We are given the root of a binary tree.

For each node, its tilt is the absolute difference between:

| Side | Meaning |
|---|---|
| Left subtree sum | Sum of all values in the left subtree |
| Right subtree sum | Sum of all values in the right subtree |

If a node has no left child, its left subtree sum is `0`.

If a node has no right child, its right subtree sum is `0`.

Return the sum of the tilt of every node in the tree.

The number of nodes is in the range `[0, 10^4]`, and each node value is between `-1000` and `1000`.

## Input and Output

| Item | Meaning |
|---|---|
| Input | Root of a binary tree |
| Output | Sum of all node tilts |
| Empty tree | Return `0` |
| Traversal needed | Bottom-up DFS |

Example function shape:

```python
def findTilt(root: Optional[TreeNode]) -> int:
    ...
```

## Examples

Example 1:

```python
root = [1, 2, 3]
```

The tree is:

```python
    1
   / \
  2   3
```

For node `2`:

```python
left subtree sum = 0
right subtree sum = 0
tilt = abs(0 - 0) = 0
```

For node `3`:

```python
left subtree sum = 0
right subtree sum = 0
tilt = abs(0 - 0) = 0
```

For node `1`:

```python
left subtree sum = 2
right subtree sum = 3
tilt = abs(2 - 3) = 1
```

So the answer is:

```python
1
```

Example 2:

```python
root = [4, 2, 9, 3, 5, None, 7]
```

The tree is:

```python
      4
     / \
    2   9
   / \   \
  3   5   7
```

Node tilts:

| Node | Left sum | Right sum | Tilt |
|---|---:|---:|---:|
| `3` | `0` | `0` | `0` |
| `5` | `0` | `0` | `0` |
| `7` | `0` | `0` | `0` |
| `2` | `3` | `5` | `2` |
| `9` | `0` | `7` | `7` |
| `4` | `10` | `16` | `6` |

The total tilt is:

```python
0 + 0 + 0 + 2 + 7 + 6 = 15
```

So the answer is:

```python
15
```

## First Thought: Compute Each Subtree Sum Separately

A direct idea is:

1. Visit every node.
2. For each node, compute the sum of its left subtree.
3. Compute the sum of its right subtree.
4. Add the absolute difference to the answer.

This works, but it can recompute the same subtree sums many times.
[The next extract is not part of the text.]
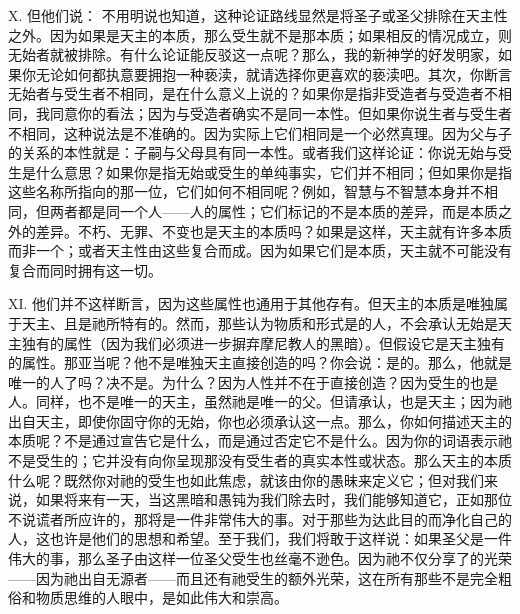 X. 但他们说： 不用明说也知道，这种论证路线显然是将圣子或圣父排除在天主性之外。因为如果是天主的本质，那么受生就不是那本质；如果相反的情况成立，则无始者就被排除。有什么论证能反驳这一点呢？那么，我的新神学的好发明家，如果你无论如何都执意要拥抱一种亵渎，就请选择你更喜欢的亵渎吧。其次，你断言无始者与受生者不相同，是在什么意义上说的？如果你是指非受造者与受造者不相同，我同意你的看法；因为与受造者确实不是同一本性。但如果你说生者与受生者不相同，这种说法是不准确的。因为实际上它们相同是一个必然真理。因为父与子的关系的本性就是：子嗣与父母具有同一本性。或者我们这样论证：你说无始与受生是什么意思？如果你是指无始或受生的单纯事实，它们并不相同；但如果你是指这些名称所指向的那一位，它们如何不相同呢？例如，智慧与不智慧本身并不相同，但两者都是同一个人——人的属性；它们标记的不是本质的差异，而是本质之外的差异。不朽、无罪、不变也是天主的本质吗？如果是这样，天主就有许多本质而非一个；或者天主性由这些复合而成。因为如果它们是本质，天主就不可能没有复合而同时拥有这一切。\par

XI. 他们并不这样断言，因为这些属性也通用于其他存有。但天主的本质是唯独属于天主、且是祂所特有的。然而，那些认为物质和形式是的人，不会承认无始是天主独有的属性（因为我们必须进一步摒弃摩尼教人的黑暗）。但假设它是天主独有的属性。那亚当呢？他不是唯独天主直接创造的吗？你会说：是的。那么，他就是唯一的人了吗？决不是。为什么？因为人性并不在于直接创造？因为受生的也是人。同样，也不是唯一的天主，虽然祂是唯一的父。但请承认，也是天主；因为祂出自天主，即使你固守你的无始，你也必须承认这一点。那么，你如何描述天主的本质呢？不是通过宣告它是什么，而是通过否定它不是什么。因为你的词语表示祂不是受生的；它并没有向你呈现那没有受生者的真实本性或状态。那么天主的本质什么呢？既然你对祂的受生也如此焦虑，就该由你的愚昧来定义它；但对我们来说，如果将来有一天，当这黑暗和愚钝为我们除去时，我们能够知道它，正如那位不说谎者所应许的，那将是一件非常伟大的事。对于那些为达此目的而净化自己的人，这也许是他们的思想和希望。至于我们，我们将敢于这样说：如果圣父是一件伟大的事，那么圣子由这样一位圣父受生也丝毫不逊色。因为祂不仅分享了的光荣——因为祂出自无源者——而且还有祂受生的额外光荣，这在所有那些不是完全粗俗和物质思维的人眼中，是如此伟大和崇高。\par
For example, the sum of a lower subtree may be needed by many ancestors.

We need to compute each subtree sum once.

## Key Insight

The tilt of a node depends on information from its children.
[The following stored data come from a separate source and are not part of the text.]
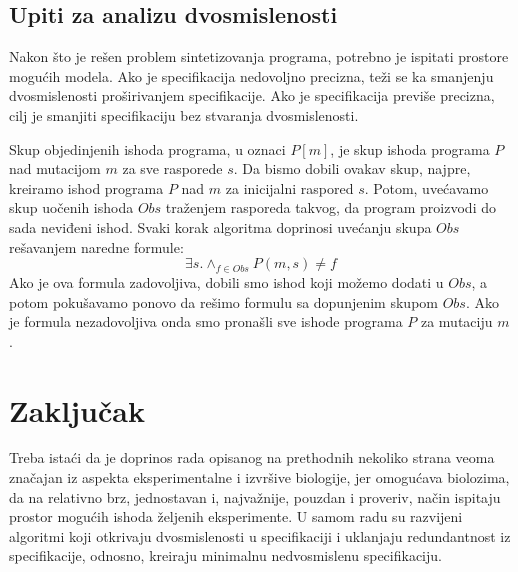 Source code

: \documentclass[a4paper]{article}
\begin{document}
\subsection{Upiti za analizu dvosmislenosti}
Nakon što je rešen problem sintetizovanja programa, potrebno je ispitati prostore mogućih modela. Ako je specifikacija nedovoljno precizna, teži se ka smanjenju dvosmislenosti proširivanjem specifikacije. Ako je specifikacija previše precizna, cilj je smanjiti specifikaciju bez stvaranja dvosmislenosti.

Skup objedinjenih ishoda programa, u oznaci $P[m]$, je skup ishoda programa $P$ nad mutacijom $m$ za sve rasporede $s$. Da bismo dobili ovakav skup, najpre, kreiramo ishod programa $P$ nad $m$ za inicijalni raspored $s$. Potom, uvećavamo skup uočenih ishoda $Obs$ traženjem rasporeda takvog, da program proizvodi do sada neviđeni ishod. Svaki korak algoritma doprinosi uvećanju skupa $Obs$ rešavanjem naredne formule:
\begin{equation}
\exists s. \wedge_{f \in Obs} P(m,s) \neq f
\end{equation}
Ako je ova formula zadovoljiva, dobili smo ishod koji možemo dodati u $Obs$, a potom pokušavamo ponovo da rešimo formulu sa dopunjenim skupom $Obs$. Ako je formula nezadovoljiva onda smo pronašli sve ishode programa $P$ za mutaciju $m$.

\section{Zaključak}
\label{sec:zakljucak}
Treba istaći da je doprinos rada opisanog na prethodnih nekoliko strana veoma značajan iz aspekta eksperimentalne i izvršive biologije, jer omogućava biolozima, da na relativno brz, jednostavan i, najvažnije, pouzdan i proveriv, način ispitaju prostor mogućih ishoda željenih eksperimente. U samom radu su razvijeni algoritmi koji otkrivaju dvosmislenosti u specifikaciji i uklanjaju redundantnost iz specifikacije, odnosno, kreiraju minimalnu nedvosmislenu specifikaciju.

\appendix
 

\end{document}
Specifically, before we can compute the tilt of a node, we need:

```python
left_subtree_sum
right_subtree_sum
```

That means this is a bottom-up problem.

Use postorder DFS:

1. Compute the left subtree sum.
2. Compute the right subtree sum.
3. Compute the current node tilt.
4. Return the total sum of the current subtree to the parent.

Each recursive call should do two jobs:

| Job | Purpose |
|---|---|
| Return subtree sum | Needed by the parent |
| Add node tilt to answer | Needed for final result |

## Algorithm

Use a helper function `dfs(node)`.

The helper returns the sum of all node values in the subtree rooted at `node`.

1. If `node` is `None`, return `0`.
2. Recursively compute `left_sum = dfs(node.left)`.
3. Recursively compute `right_sum = dfs(node.right)`.
4. Add `abs(left_sum - right_sum)` to the answer.
5. Return `left_sum + right_sum + node.val`.

After DFS finishes, return the accumulated answer.

## Correctness

For a `None` node, the subtree sum is `0`, which matches the problem rule for missing children.

For a real node, the recursive call on the left child returns the sum of all values in the left subtree. The recursive call on the right child returns the sum of all values in the right subtree.

Therefore, the algorithm computes the node tilt as:

```python
abs(left_sum - right_sum)
```

This is exactly the definition of that node's tilt.

Then the helper returns:

```python
left_sum + right_sum + node.val
```

which is exactly the sum of the subtree rooted at the current node.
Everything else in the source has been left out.